Generally as a player you do not consider the Community Shield to be a hugely important fixture. It is a game that is not perceived to be as significant as the games that immediately follow it. But this feels different.
Two or three years ago a Manchester United v Manchester City fixture wouldn't attract this kind of attention outside of the city itself, but given the increase in stature of the junior partner in the rivalry, it is now capturing the imagination of a much bigger audience.
The fact that it is a derby match has lent extra importance to the occasion and it has been great news for the FA because there has been so much attention around the game. Unfortunately both clubs and their fans have to traipse all the way down to London for the fixture, and common sense would have suggested playing the game at Villa Park. But common sense and the FA don't always go hand-in-hand.
Sir Alex will not want to lose to Manchester City in his first proper game of the 2011-12 season so he will be taking it very seriously, you can take that for granted.
Both teams must try and win this game, as despite it being largely meaningless there is plenty at stake: it features the two teams that I think will be in contention for the title this season.
Chelsea haven't done enough in the transfer market to demonstrate that they will improve on last season, when their challenge was marred by inconsistency. We have heard big talk from John Terry but you can't really take what he says for granted.
Arsenal have their obvious failings and Liverpool have invested in potential, rather than proven quality. The path is clear for City to possibly take United's crown away from them.

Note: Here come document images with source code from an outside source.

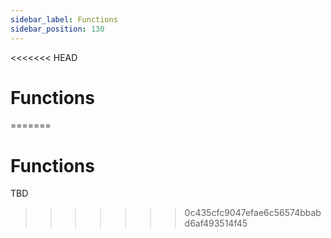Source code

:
 ```yaml
---
sidebar_label: Functions
sidebar_position: 130
---
```

<<<<<<< HEAD
# Functions
=======
# Functions

TBD
>>>>>>> 0c435cfc9047efae6c56574bbabd6af493514f45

It may be too soon to make that kind of statement, but we will be able to draw some conclusions from the Community Shield about the rest of the season.
How strong those conclusions are depends on the relative strength of the sides put out by Mancini and Ferguson. If they field a mixture of regulars and fringe players then it will be more difficult.
Some say the match will have no impression on the rest of the campaign, but if we have two strong sides both looking to win, and two managers who demonstrate that it means something to them as well, then it could be a good insight into the respective strengths of the teams.
Of course, Mancini was inclined to be conservative last season - he had a ready-made excuse against United when packing the midfield - but on Sunday he could go two up top and prove to all his detractors that he has learned from last season, and prove that City have the ambition to win the Premier League.
If City had been a bit braver against the bigger sides they could have pushed for the title in what was a poor year in terms of quality in the Premier League. The top teams were not consistently winning games so, to an extent, that was a missed opportunity for City.
Mancini might also choose to rest some of his big guns - Carlos Tevez is on holiday and Sergio Aguero will start on the bench - but he has the chance to make a real statement and, if he does take the initiative, he could leave a mark on City's big rivals at the start of the season.
If City do come out of their shell and prove they can sustain a title challenge then it will only serve to intensify the rivalry between the two clubs.
Liverpool is still the big game for Manchester United fans but City are certainly getting closer in that respect and this season will be important in fuelling the rivalry again, starting with Sunday. After all, if City finish above United in the league then perhaps the Manchester derby will become the most important once again.
City might have more money but, because of the personalities they have in the dressing room, I still think United have the edge.